В «Новой профессии» Валентина Распутина (Наш современник. – 1998. – № 7) главного героя зовут Алеша. Имя, в русской литературе обладающее весьма выразительной символикой. Когда-то быстро шедший вверх ученый-физик, которого наперебой переманивали на работу из его лаборатории к себе советские оборонные ведомства, он в наши времена зарабатывает на жизнь произнесением витиеватых тостов на ошалело пышных «новорусских» – да притом еще сибирских – свадьбах. Проживает он теперь в грязной комнатке в общежитии, поскольку из квартиры бывшая жена, которую он туда ввел, вытеснила его, как лиса зайца. Надежды на обретение новой крыши над головой у него нет: ни он сам с его талантами, ни наука нынешним властям не нужны. Теперь в жизни царят невесть откуда взявшиеся толстосумы. Они отчаянно плодятся и размножаются, играя по весне несусветное количество свадеб, из которых каждая тщится затмить другую по размаху:

«В городах, где мало сеют, да много жнут, стало принято теперь играть свадьбы в мае.
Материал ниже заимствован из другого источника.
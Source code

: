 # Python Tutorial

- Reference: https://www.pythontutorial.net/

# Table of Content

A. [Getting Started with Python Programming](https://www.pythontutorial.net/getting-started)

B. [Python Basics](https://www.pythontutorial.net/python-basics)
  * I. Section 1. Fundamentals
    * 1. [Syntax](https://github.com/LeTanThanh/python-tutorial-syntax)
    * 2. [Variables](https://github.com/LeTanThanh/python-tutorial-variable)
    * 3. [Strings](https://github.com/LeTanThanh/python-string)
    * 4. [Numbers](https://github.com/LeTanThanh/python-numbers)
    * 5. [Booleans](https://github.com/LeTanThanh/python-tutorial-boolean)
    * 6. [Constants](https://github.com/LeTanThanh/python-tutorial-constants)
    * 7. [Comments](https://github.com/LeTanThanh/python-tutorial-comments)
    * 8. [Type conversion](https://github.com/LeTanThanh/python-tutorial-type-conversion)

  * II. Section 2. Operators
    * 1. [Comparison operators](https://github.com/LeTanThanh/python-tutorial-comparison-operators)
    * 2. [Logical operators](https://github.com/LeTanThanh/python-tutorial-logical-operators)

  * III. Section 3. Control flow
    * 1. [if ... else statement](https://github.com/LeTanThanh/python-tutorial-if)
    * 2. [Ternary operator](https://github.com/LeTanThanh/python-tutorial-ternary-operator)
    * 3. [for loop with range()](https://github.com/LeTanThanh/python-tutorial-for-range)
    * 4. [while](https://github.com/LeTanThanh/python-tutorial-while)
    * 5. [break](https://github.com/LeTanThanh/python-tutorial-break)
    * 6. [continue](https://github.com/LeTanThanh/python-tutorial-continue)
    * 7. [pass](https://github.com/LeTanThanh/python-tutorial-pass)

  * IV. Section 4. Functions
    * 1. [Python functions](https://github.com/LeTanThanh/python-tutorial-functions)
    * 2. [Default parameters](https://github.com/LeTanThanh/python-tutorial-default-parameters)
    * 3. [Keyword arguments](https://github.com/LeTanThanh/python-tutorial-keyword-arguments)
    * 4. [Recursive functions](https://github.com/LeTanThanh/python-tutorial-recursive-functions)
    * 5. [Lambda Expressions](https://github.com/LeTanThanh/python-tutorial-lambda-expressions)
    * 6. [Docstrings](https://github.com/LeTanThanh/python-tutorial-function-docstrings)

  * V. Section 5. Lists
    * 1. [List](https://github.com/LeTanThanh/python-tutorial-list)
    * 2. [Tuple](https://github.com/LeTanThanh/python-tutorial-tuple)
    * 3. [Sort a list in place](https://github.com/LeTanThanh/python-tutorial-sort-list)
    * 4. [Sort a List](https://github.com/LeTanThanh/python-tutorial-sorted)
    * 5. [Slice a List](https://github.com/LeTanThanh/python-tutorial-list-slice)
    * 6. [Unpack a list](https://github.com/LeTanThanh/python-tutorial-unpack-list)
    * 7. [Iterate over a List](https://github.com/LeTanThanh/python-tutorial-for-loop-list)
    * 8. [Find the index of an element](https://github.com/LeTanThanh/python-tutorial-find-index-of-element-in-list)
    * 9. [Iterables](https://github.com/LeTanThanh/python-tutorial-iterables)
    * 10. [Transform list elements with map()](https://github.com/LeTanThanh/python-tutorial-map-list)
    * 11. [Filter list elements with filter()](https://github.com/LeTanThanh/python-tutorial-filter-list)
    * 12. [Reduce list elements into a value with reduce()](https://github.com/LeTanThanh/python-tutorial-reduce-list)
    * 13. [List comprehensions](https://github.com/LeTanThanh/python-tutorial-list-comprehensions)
То и дело кавалькады машин, одна породистей другой, разукрашенных отнятыми у троек дугами, колокольцами и шелковыми разноцветными лентами, звенящими и трепещущими на ходу, да вдобавок еще и кольцами, указывающими, должно быть, на супружескую верность, и куклами, кричащими с лакированных капотов машин, что некому ими играть, – брачные эти кавалькады мчатся к Байкалу, с ревностью сталкиваясь со встречными „поездами“ еще богаче, нарядней, длинней и породистей, мечутся по городу, разметывая по сторонам движение мещан, и, после того, как на Байкале „побрызгают“ из бутылок языческому богу Бурхану, подворачивают к православному храму на венчание. Весь чин венчания выдерживается редко, полномочный человек еще до начала требовательно просит батюшку ускорить „это дело“, а во время обряда делает нетерпеливые знаки, не догадываясь, что до возложения венцов на врачующихся завершить венчание никак нельзя. Торопятся к главному – к столам».